Here, however, China Mieville
makes do with a rather more modest illustration of the press push outlined
above: instead of some oil-rich nation state, the titular explosion is of “an
old warehouse, too unsafe to let stand,” brought to you by BK.
Have it Your Way, eh?
That said, this too comes at a cost—indeed,
you might measure the collateral damage in lives—because in the story’s dense second
paragraph China Mieville moves from the moment before the explosion to the moment of it, pulling back from one big idea to reveal another. Herein we
hear of three demolition-trippers who have taken “tachyon-buggered MDMA” to be
excepted, temporarily, from time. Thus, in these stolen seconds the trio mount a
frenzied survey of the structure... as it crumbles.
This is extreme squatting. The
boisterous, love-filled crew jog through their overlapping stillness together
& bundle towards the building. Three make it inside before they slip back
into chronology. Theirs are big doses & they have hours—subjectively—to
explore the innards of the edifice as it hangs, slumping, its floors now
pitched & interrupted mid-eradication, its corridors clogged with the dust
of the hesitating explosion.
Come the third and final paragraph
of 'Three Moments of an Explosion,' time has passed—this, then, is the moment after—but if you’ll pardon my Metallica,
the memory remains. I’ll let you find out how on your own.
As I’ve touched on I don't know how many times here on The Speculative Scotsman, China Mieville is one of my very favourite writers. His Bas-Lag books in particular proved
pivotal during my younger years, and ever since The Scar I’ve had a special place in my heart for his weird and
wonderful worlds. Also his way with words; his wicked wit; and his specific
stylistic signature—ampersands & all, of late.

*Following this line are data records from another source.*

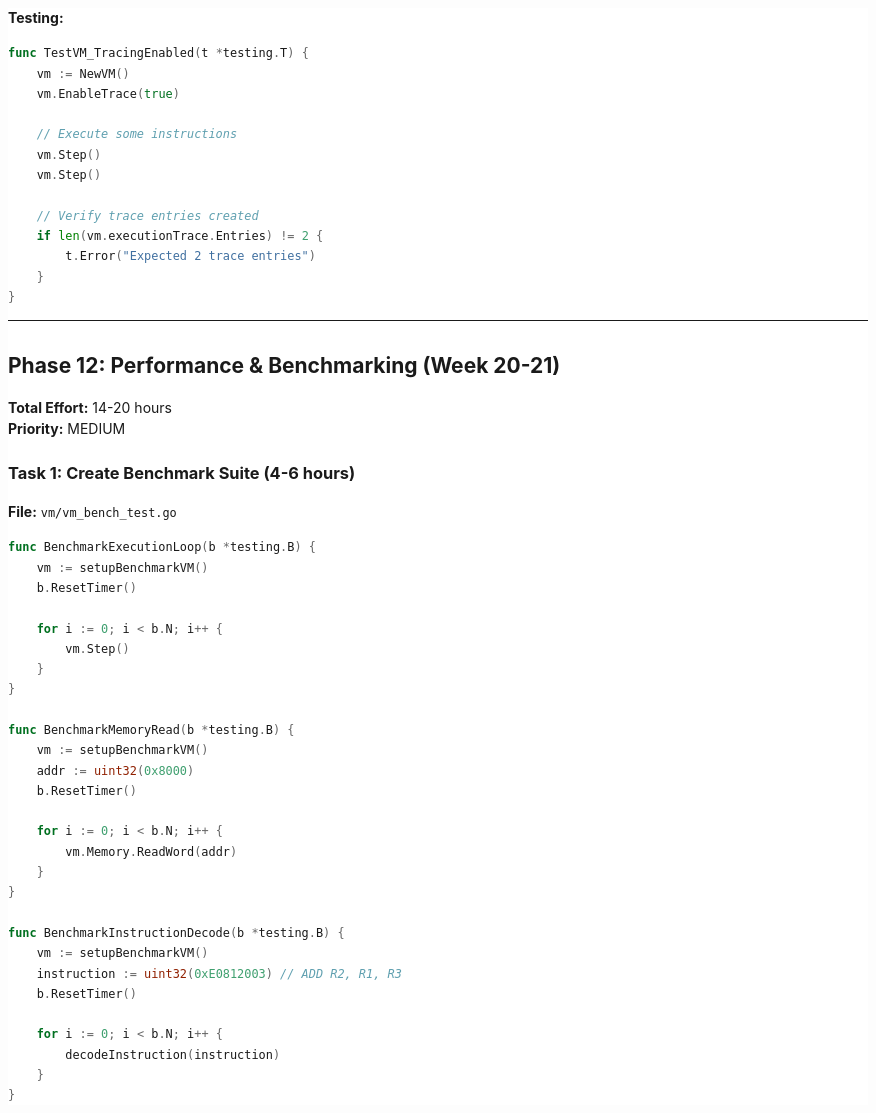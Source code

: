 **Testing:**
```go
func TestVM_TracingEnabled(t *testing.T) {
    vm := NewVM()
    vm.EnableTrace(true)
    
    // Execute some instructions
    vm.Step()
    vm.Step()
    
    // Verify trace entries created
    if len(vm.executionTrace.Entries) != 2 {
        t.Error("Expected 2 trace entries")
    }
}
```

---

## Phase 12: Performance & Benchmarking (Week 20-21)

**Total Effort:** 14-20 hours  
**Priority:** MEDIUM

### Task 1: Create Benchmark Suite (4-6 hours)

**File:** `vm/vm_bench_test.go`

```go
func BenchmarkExecutionLoop(b *testing.B) {
    vm := setupBenchmarkVM()
    b.ResetTimer()
    
    for i := 0; i < b.N; i++ {
        vm.Step()
    }
}

func BenchmarkMemoryRead(b *testing.B) {
    vm := setupBenchmarkVM()
    addr := uint32(0x8000)
    b.ResetTimer()
    
    for i := 0; i < b.N; i++ {
        vm.Memory.ReadWord(addr)
    }
}

func BenchmarkInstructionDecode(b *testing.B) {
    vm := setupBenchmarkVM()
    instruction := uint32(0xE0812003) // ADD R2, R1, R3
    b.ResetTimer()
    
    for i := 0; i < b.N; i++ {
        decodeInstruction(instruction)
    }
}
```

In terms of character I confess
he tends to be less successful, but 'Three Moments of an Explosion' showcases
none by name, smartly sidestepping that potential pitfall. Furthermore, the
verbosity which characterises China Mieville at his least appealing is also absent,
for there are no wasted phrases in this shockingly short story. Every sentence,
one senses, serves a purpose.
'Three Moments of an Explosion' may
appear to be minor Mieville, but its brevity behoves us to look more closely.
Read it once, read it twice, read it thrice. You’ll unpick the puzzle soon
enough, and the solution is sublime.
***
'Three Moments of an Explosion' by China Mieville was published in Rejectmentalist
Manifesto in September 2012. You
can read it for free here.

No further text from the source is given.